# Collected data entries:
____

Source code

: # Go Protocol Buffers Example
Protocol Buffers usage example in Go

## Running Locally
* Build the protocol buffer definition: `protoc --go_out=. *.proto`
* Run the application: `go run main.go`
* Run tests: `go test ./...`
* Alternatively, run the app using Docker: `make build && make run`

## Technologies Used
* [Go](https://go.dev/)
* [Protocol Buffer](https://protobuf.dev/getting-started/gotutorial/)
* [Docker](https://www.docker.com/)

____

# Problem:
In the entries, find every line holding "Buffers" and copy it.

# Answer for this exercise:
: # Go Protocol Buffers Example
Protocol Buffers usage example in Go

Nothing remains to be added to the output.